Rules normally follow Swedish disabled parking regulations, so you should display a valid disabled parking permit in the windshield to use these marked spaces. Airport staff and security cars circulate around the terminal frontage several times an hour, and they do check for permits in the dedicated bays.
Lighting around these spaces stays on through the night, matching terminal operating hours that run from early morning first departures to the last evening arrivals. That helps if you are dropping off or picking up someone on a 06:00 flight or a late arrival around 23:00, when regular curb space can be busy and hard to hold.

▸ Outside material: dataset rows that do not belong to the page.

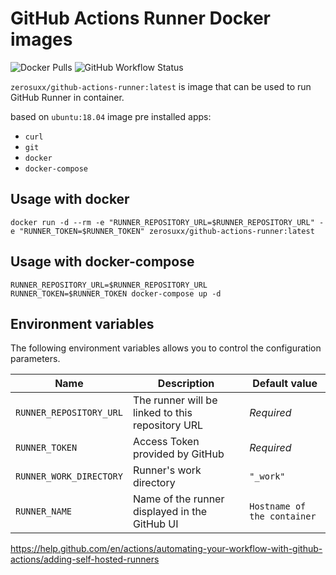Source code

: # GitHub Actions Runner Docker images

![Docker Pulls](https://img.shields.io/docker/pulls/zerosuxx/github-actions-runner) ![GitHub Workflow Status](https://img.shields.io/github/workflow/status/zerosuxx/docker-github-actions-runner/Build%20Test%20and%20Push)

`zerosuxx/github-actions-runner:latest` is image that can be used to run GitHub Runner in container.

based on `ubuntu:18.04` image
pre installed apps:
 - `curl`
 - `git`
 - `docker`
 - `docker-compose`

## Usage with docker

`docker run -d --rm -e "RUNNER_REPOSITORY_URL=$RUNNER_REPOSITORY_URL" -e "RUNNER_TOKEN=$RUNNER_TOKEN" zerosuxx/github-actions-runner:latest`

## Usage with docker-compose

`RUNNER_REPOSITORY_URL=$RUNNER_REPOSITORY_URL RUNNER_TOKEN=$RUNNER_TOKEN docker-compose up -d`

## Environment variables

The following environment variables allows you to control the configuration parameters.

| Name | Description | Default value |
|------|---------------|-------------|
| `RUNNER_REPOSITORY_URL` | The runner will be linked to this repository URL | *Required* |
| `RUNNER_TOKEN` | Access Token provided by GitHub | *Required* |
| `RUNNER_WORK_DIRECTORY` | Runner's work directory | `"_work"` |
| `RUNNER_NAME` | Name of the runner displayed in the GitHub UI | `Hostname of the container` |

https://help.github.com/en/actions/automating-your-workflow-with-github-actions/adding-self-hosted-runners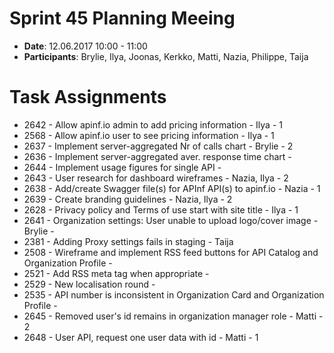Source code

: # Sprint 45 Planning Meeing
* **Date**: 12.06.2017 10:00 - 11:00
* **Participants**: Brylie, Ilya, Joonas, Kerkko, Matti, Nazia, Philippe, Taija

# Task Assignments
* 2642 - Allow apinf.io admin to add pricing information - Ilya - 1
* 2568 - Allow apinf.io user to see pricing information - Ilya - 1
* 2637 - Implement server-aggregated Nr of calls chart - Brylie - 2
* 2636 - Implement server-aggregated aver. response time chart -
* 2644 - Implement usage figures for single API - 
* 2643 - User research for dashboard wireframes - Nazia, Ilya - 2
* 2638 - Add/create Swagger file(s) for APInf API(s) to apinf.io - Nazia - 1
* 2639 - Create branding guidelines - Nazia, Ilya - 2
* 2628 - Privacy policy and Terms of use start with site title - Ilya - 1
* 2641 - Organization settings: User unable to upload logo/cover image - Brylie - 
* 2381 - Adding Proxy settings fails in staging - Taija
* 2508 - Wireframe and implement RSS feed buttons for API Catalog and Organization Profile -
* 2521 - Add RSS meta tag when appropriate -
* 2529 - New localisation round -
* 2535 - API number is inconsistent in Organization Card and Organization Profile -
* 2645 - Removed user's id remains in organization manager role - Matti - 2
* 2648 - User API, request one user data with id - Matti - 1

Accessible Parking sits inside the main terminal traffic loop, so there is no shuttle or extra barrier to cross. If you arrive in a wheelchair-accessible vehicle or taxi, you can first drop at the terminal door, then park the car in an accessible bay a minute or two away on foot.
Practical tip: Spaces nearest the main entrance fill first, especially before 08:00 on weekdays, so plan to arrive at least 20 minutes earlier than you normally would to give yourself time to find a blue-marked bay right by the terminal.